Short memories and extra-base hits aid A’s in bounce back win against the Angels

Clippard

By Morris Phillips

Momentum is today’s starting pitcher, especially when reliving the previous day’s loss is too painful an exercise.

The A’s gave up eight runs in the seventh inning Friday, allowing the Angels to rally for a 12-7 win after trailing 7-2, and the consensus was the team had suffered it’s worst loss of the season to date.   Nobody wanted to talk about what transpired Friday, including the team’s broadcasters at the beginning of the telecast. The A’s allowing 10 runs in the final three innings, and contributing three errors to the Angels’ rally obviously led to that frustrated response.

But professional baseball players have fewer than 24 hours to turn the page, and that’s where starting pitcher Jesse Hahn came into the story. Hahn was magnificient, pitching into the eighth inning, allowing one run in the A’s 4-1 bounce back win on Saturday at the O.co Coliseum.  Hahn has won four of his last five decisions and the A’s are 4-0 in the rookie’s June starts.

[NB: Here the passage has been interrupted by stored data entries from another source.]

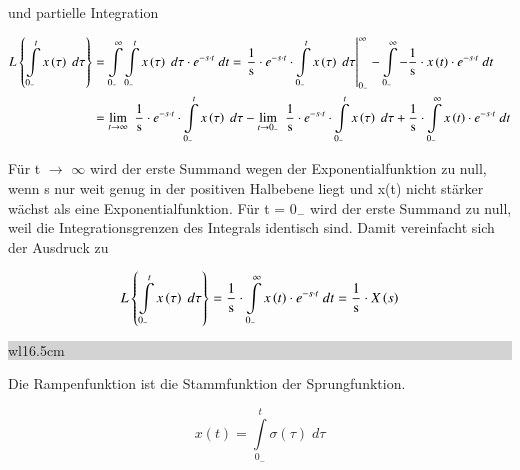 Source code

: \noindent und partielle Integration

\begin{equation}\label{eq:foursixty}
\begin{split}
L\left\{\int\limits _{0_{-} }^{t}x\left(\tau \right)\;d\tau  \right\} & = \int\limits _{0_{-} }^{\infty }\int\limits _{0_{-} }^{t}x\left(\tau \right)\;d\tau  \cdot e^{-s\cdot t} \; dt=\left. \frac{{\rm 1}}{{\rm s}} \cdot e^{-s\cdot t} \cdot \int\limits _{0_{-} }^{t}x\left(\tau \right)\;d\tau  \right|_{0_{-} }^{\infty } -\int\limits _{0_{-} }^{\infty }-\frac{{\rm 1}}{{\rm s}} \cdot x\left(t\right)\cdot e^{-s\cdot t} \; dt \\ 
& = \lim \limits_{t\to \infty } \, \, \frac{{\rm 1}}{{\rm s}} \cdot e^{-s\cdot t} \cdot \int\limits _{0_{-} }^{t}x\left(\tau \right)\;d\tau  -\lim \limits_{t\to 0_{-} } \, \, \frac{{\rm 1}}{{\rm s}} \cdot e^{-s\cdot t} \cdot \int\limits _{0_{-} }^{t}x\left(\tau \right)\;d\tau  +\frac{{\rm 1}}{{\rm s}} \cdot \int\limits _{0_{-} }^{\infty }x\left(t\right)\cdot e^{-s\cdot t}\; dt
\end{split}
\end{equation}

\noindent Für t $\rightarrow$ $\mathrm{\infty}$ wird der erste Summand wegen der Exponentialfunktion zu null, wenn s nur weit genug in der positiven Halbebene liegt und x(t) nicht stärker wächst als eine Exponentialfunktion. Für t = 0$_{-}$ wird der erste Summand zu null, weil die Integrationsgrenzen des Integrals identisch sind. Damit vereinfacht sich der Ausdruck zu

\begin{equation}\label{eq:foursixtyone}
L\left\{\int\limits _{0_{-} }^{t}x\left(\tau \right)\;d\tau  \right\}=\frac{{\rm 1}}{{\rm s}} \cdot \int\limits _{0_{-} }^{\infty }x\left(t\right)\cdot e^{-s\cdot t} \; dt=\frac{{\rm 1}}{{\rm s}} \cdot X\left(s\right)
\end{equation}\bigskip

\noindent
\colorbox{lightgray}{%
%
\renewcommand\arraystretch{0.6}%
\begin{tabular}{ wl{16.5cm} }
{\selectfont{Beispiel: Integrationsregel der Laplace-Transformation}}
\end{tabular}%
}\bigskip

\noindent Die Rampenfunktion ist die Stammfunktion der Sprungfunktion.

\begin{equation}\label{eq:foursixtytwo}
x\left(t\right)=\int\limits _{0_{-} }^{t}\sigma \left(\tau \right) \; d\tau
\end{equation}

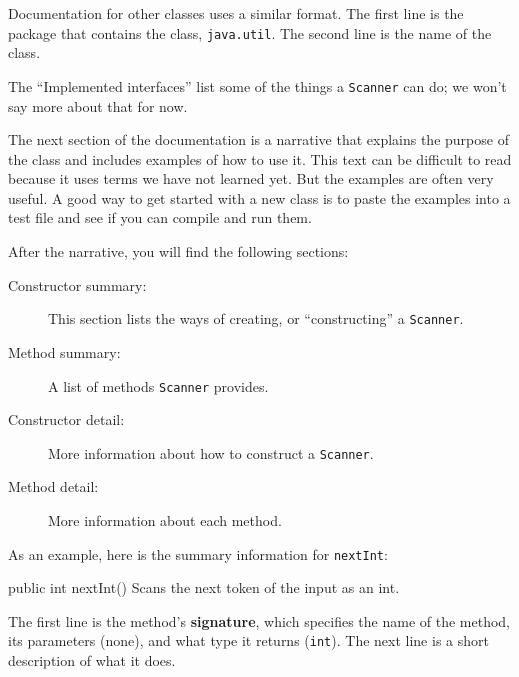 \documentclass[12pt]{book}
\theoremstyle{exercise}
\newcommand{\java}[1]{\verb"#1"}
\begin{document}
Documentation for other classes uses a similar format.
The first line is the package that contains the class, \java{java.util}.
The second line is the name of the class.


The ``Implemented interfaces'' list some of the things a \java{Scanner} can do; we won't say more about that for now.


The next section of the documentation is a narrative that explains the purpose of the class and includes examples of how to use it.
This text can be difficult to read because it uses terms we have not learned yet.
But the examples are often very useful.
A good way to get started with a new class is to paste the examples into a test file and see if you can compile and run them.

After the narrative, you will find the following sections:

\begin{description}

\item[Constructor summary:]
This section lists the ways of creating, or ``constructing'' a \java{Scanner}.

\item[Method summary:]
A list of methods \java{Scanner} provides.

\item[Constructor detail:]
More information about how to construct a \java{Scanner}.

\item[Method detail:]
More information about each method.

\end{description}

As an example, here is the summary information for \java{nextInt}:

\begin{stdout}
public int nextInt()
Scans the next token of the input as an int.
\end{stdout}


The first line is the method's {\bf signature}, which specifies the name of the method, its parameters (none), and what type it returns (\java{int}).
The next line is a short description of what it does.
\end{document}

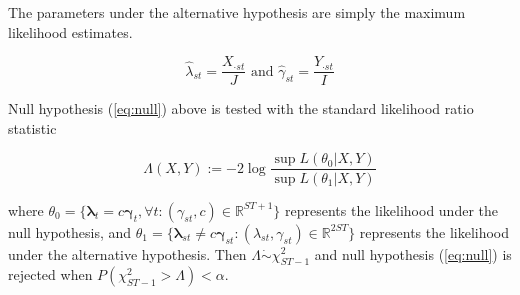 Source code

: The parameters under the alternative hypothesis are simply the maximum likelihood estimates.

\begin{equation*}
  \hat{\lambda}_{st} = \frac{X_{\cdot st}}{J} \text{ and } \hat{\gamma}_{st} = \frac{Y_{\cdot st}}{I}
\end{equation*}


Null hypothesis (\ref{eq:null}) above is tested with the standard likelihood ratio statistic

\begin{equation}
  \label{eq:lrt}
  \Lambda(X,Y) := -2 \log{ \frac{ \sup L(\theta_0|X,Y)}{ \sup L(\theta_1|X,Y)} }
\end{equation}

where $\theta_0 = \{ \boldsymbol{\lambda}_t = c \boldsymbol{\gamma}_t, \forall t : (\gamma_{st}, c) \in \mathbb{R}^{ST+1} \}$ represents the likelihood under the null hypothesis, and $\theta_1 = \{ \boldsymbol{\lambda}_{st} \ne c \boldsymbol{\gamma}_{st} : (\lambda_{st}, \gamma_{st}) \in \mathbb{R}^{2ST} \}$ represents the likelihood under the alternative hypothesis.  Then $\Lambda \dot{\sim} \chi^2_{ST-1}$ and null hypothesis (\ref{eq:null}) is rejected when $P(\chi^2_{ST-1} > \Lambda) < \alpha$.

“The other night in San Diego he mixed all four of his pitches up which he hadn’t really done to this point and it looked like today he was using all four of them again,” Stephen Vogt said of his teammate. “And anytime you keep that lineup to one run, it doesn’t matter how he did it, it’s an outstanding job because that lineup over there is one of the best in the league.”

Hahn has turned the corner in his first major league season by expanding his repetoire to include a fastball, curve, sinker and change after he faltered early with only his fastball and sinker being reliable. The extra weapons were key on Saturday as Hahn escaped jams in the second and third innings with the game still scoreless. In the third, Hahn induced red hot Albert Pujols to fly out to end the inning with two runners in scoring position.

“That was huge,” Hahn said. “I just tried to get groundballs with my sinker and the defense played great behind me.”

The A’s led 1-0 until the sixth when Eric Aybar’s RBI single tied the score. But the A’s used the Angels’ rally as smelling salts, responding with three runs of their own in the bottom of the inning. Josh Reddick, Brett Lawrie and Josh Phegley had RBI doubles in the outburst.

“For the offense to come through for him and get him an early run, and right after he gives up one, we come right back with three,” Vogt said. “That’s always huge for your pitcher.”

Hahn pitched a shut down inning in the seventh, and retired two batters in the eighth before Tyler Clippard came on for the four-out save. Jared Weaver allowed the first three of Oakland’s four RBI doubles and took the loss. Vogt’s RBI double in the first inning gave him 51 runs batted in on the season, tied for the lead in the American League.

The Red Sox and White Sox also won on Saturday, keeping the A’s as the team with the worst record in the American League for at least one more day.   The Astros lost, moving Oakland within 10 ½ games of the top spot in the AL West.

On Sunday, the A’s look to capture the series’ rubber game with Scott Kazmir on the mound in a matchup with Garrett Richards. Kazmir has yet to allow a home run at the Coliseum in any of his six starts this season.